Task to complete ::
Skip all pictures. Write out the data below from its first line through the line that contains "### Prerequisites".

□ □ □ □ □ □ □

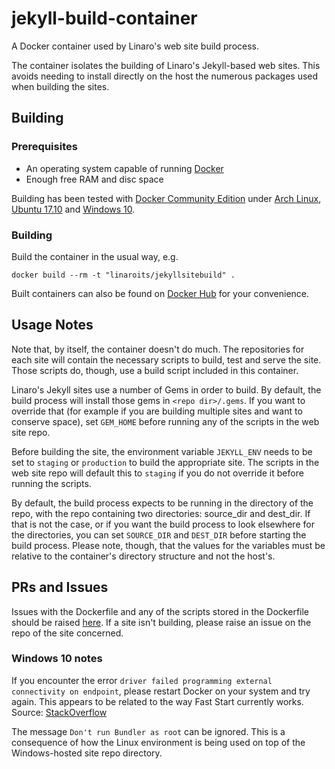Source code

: # jekyll-build-container
A Docker container used by Linaro's web site build process.

The container isolates the building of Linaro's Jekyll-based web sites. This avoids needing to install directly on the host the numerous packages used when building the sites.

## Building
### Prerequisites

* An operating system capable of running [Docker](https://www.docker.com)
* Enough free RAM and disc space

Building has been tested with [Docker Community Edition](https://www.docker.com/community-edition#/download) under [Arch Linux](https://archlinux.org), [Ubuntu 17.10](https://www.ubuntu.com) and [Windows 10](https://www.microsoft.com/windows).

### Building
Build the container in the usual way, e.g.

`docker build --rm -t "linaroits/jekyllsitebuild" .`

Built containers can also be found on [Docker Hub](https://hub.docker.com/r/linaroits/jekyllsitebuild/tags/) for your convenience.

## Usage Notes
Note that, by itself, the container doesn't do much. The repositories for each site will contain the necessary scripts to build, test and serve the site. Those scripts do, though, use a build script included in this container.

Linaro's Jekyll sites use a number of Gems in order to build. By default, the build process will install those gems in `<repo dir>/.gems`. If you want to override that (for example if you are building multiple sites and want to conserve space), set `GEM_HOME` before running any of the scripts in the web site repo.

Before building the site, the environment variable `JEKYLL_ENV` needs to be set to `staging` or `production` to build the appropriate site. The scripts in the web site repo will default this to `staging` if you do not override it before running the scripts.

By default, the build process expects to be running in the directory of the repo, with the repo containing two directories: source_dir and dest_dir. If that is not the case, or if you want the build process to look elsewhere for the directories, you can set `SOURCE_DIR` and `DEST_DIR` before starting the build process. Please note, though, that the values for the variables must be relative to the container's directory structure and not the host's.

## PRs and Issues
Issues with the Dockerfile and any of the scripts stored in the Dockerfile should be raised [here](https://github.com/linaro-its/jekyll-build-container/issues/new). If a site isn't building, please raise an issue on the repo of the site concerned.

### Windows 10 notes
If you encounter the error `driver failed programming external connectivity on endpoint`, please restart Docker on your system and try again. This appears to be related to the way Fast Start currently works. Source: [StackOverflow](https://stackoverflow.com/questions/44414130/docker-on-windows-10-driver-failed-programming-external-connectivity-on-endpoin)

The message `Don't run Bundler as root` can be ignored. This is a consequence of how the Linux environment is being used on top of the Windows-hosted site repo directory.

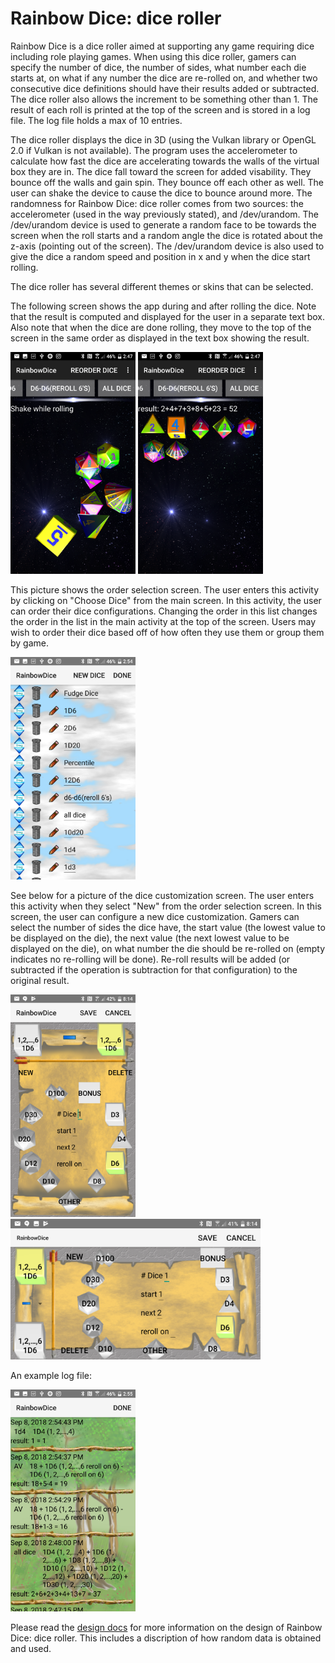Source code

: # Rainbow Dice: dice roller
Rainbow Dice is a dice roller aimed at supporting any game requiring dice
including role playing games.  When using this dice roller, gamers can specify
the number of dice, the number of sides, what number each die starts at, on
what if any number the dice are re-rolled on, and whether two consecutive dice
definitions should have their results added or subtracted.  The dice roller
also allows the increment to be something other than 1.  The result of each
roll is printed at the top of the screen and is stored in a log file.  The log
file holds a max of 10 entries.

The dice roller displays the dice in 3D (using the Vulkan library or OpenGL 2.0
if Vulkan is not available).  The program uses the accelerometer to calculate
how fast the dice are accelerating towards the walls of the virtual box they
are in.  The dice fall toward the screen for added visability.  They
bounce off the walls and gain spin.  They bounce off each other as well.  The
user can shake the device to cause the dice to bounce around more.  The
randomness for Rainbow Dice: dice roller comes from two sources: the
accelerometer (used in the way previously stated), and /dev/urandom.  The
/dev/urandom device is used to generate a random face to be towards the screen
when the roll starts and a random angle the dice is rotated about the z-axis
(pointing out of the screen).  The /dev/urandom device is also used to give
the dice a random speed and position in x and y when the dice start rolling.

The dice roller has several different themes or skins that can be selected.

The following screen shows the app during and after rolling the dice.  Note that the
result is computed and displayed for the user in a separate text box.  Also note that
when the dice are done rolling, they move to the top of the screen in the same order
as displayed in the text box showing the result.

<img src=screenshots/rainbowDice1.png width=200> <img src=screenshots/rainbowDice2.png width=200>

This picture shows the order selection screen.  The user enters this activity by
clicking on "Choose Dice" from the main screen.  In this activity, the user can order
their dice configurations.  Changing the order in this list changes the order in the
list in the main activity at the top of the screen.  Users may wish to order their
dice based off of how often they use them or group them by game.

<img src=screenshots/rainbowDice_favoriteSelection.png width=200> 

See below for a picture of the dice customization screen.  The user enters this
activity when they select "New" from the order selection screen.  In this screen,
the user can configure a new dice customization.  Gamers can select the number of sides
the dice have, the start value (the lowest value to be displayed on the die), the next
value (the next lowest value to be displayed on the die), on what number the die should
be re-rolled on (empty indicates no re-rolling will be done).  Re-roll results will be
added (or subtracted if the operation is subtraction for that configuration) to the
original result.

<img src=screenshots/rainbowDice_customization1.png width=200> <img src=screenshots/rainbowDice_customization2.png width=400>

An example log file:

<img src=screenshots/rainbowDice_log.png width=200>

Please read the [design docs](https://github.com/cerulean-quasar/rainbowDice/blob/master/docs/design.md "design docs")
for more information on the design of Rainbow Dice: dice roller.  This includes
a discription of how random data is obtained and used.
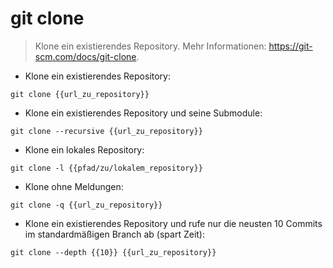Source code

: # git clone

> Klone ein existierendes Repository.
> Mehr Informationen: <https://git-scm.com/docs/git-clone>.

- Klone ein existierendes Repository:

`git clone {{url_zu_repository}}`

- Klone ein existierendes Repository und seine Submodule:

`git clone --recursive {{url_zu_repository}}`

- Klone ein lokales Repository:

`git clone -l {{pfad/zu/lokalem_repository}}`

- Klone ohne Meldungen:

`git clone -q {{url_zu_repository}}`

- Klone ein existierendes Repository und rufe nur die neusten 10 Commits im standardmäßigen Branch ab (spart Zeit):

`git clone --depth {{10}} {{url_zu_repository}}`
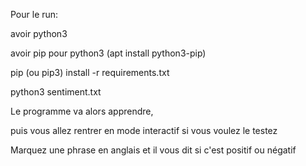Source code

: Pour le run:

avoir python3

avoir pip pour python3 (apt install python3-pip)

pip (ou pip3) install -r requirements.txt

python3 sentiment.txt

Le programme va alors apprendre,

puis vous allez rentrer en mode interactif si vous voulez le testez

Marquez une phrase en anglais et il vous dit si c'est positif ou négatif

□ □ □ □ □ □ □

Reply ::
Source code

: # jekyll-build-container
A Docker container used by Linaro's web site build process.

The container isolates the building of Linaro's Jekyll-based web sites. This avoids needing to install directly on the host the numerous packages used when building the sites.

## Building
### Prerequisites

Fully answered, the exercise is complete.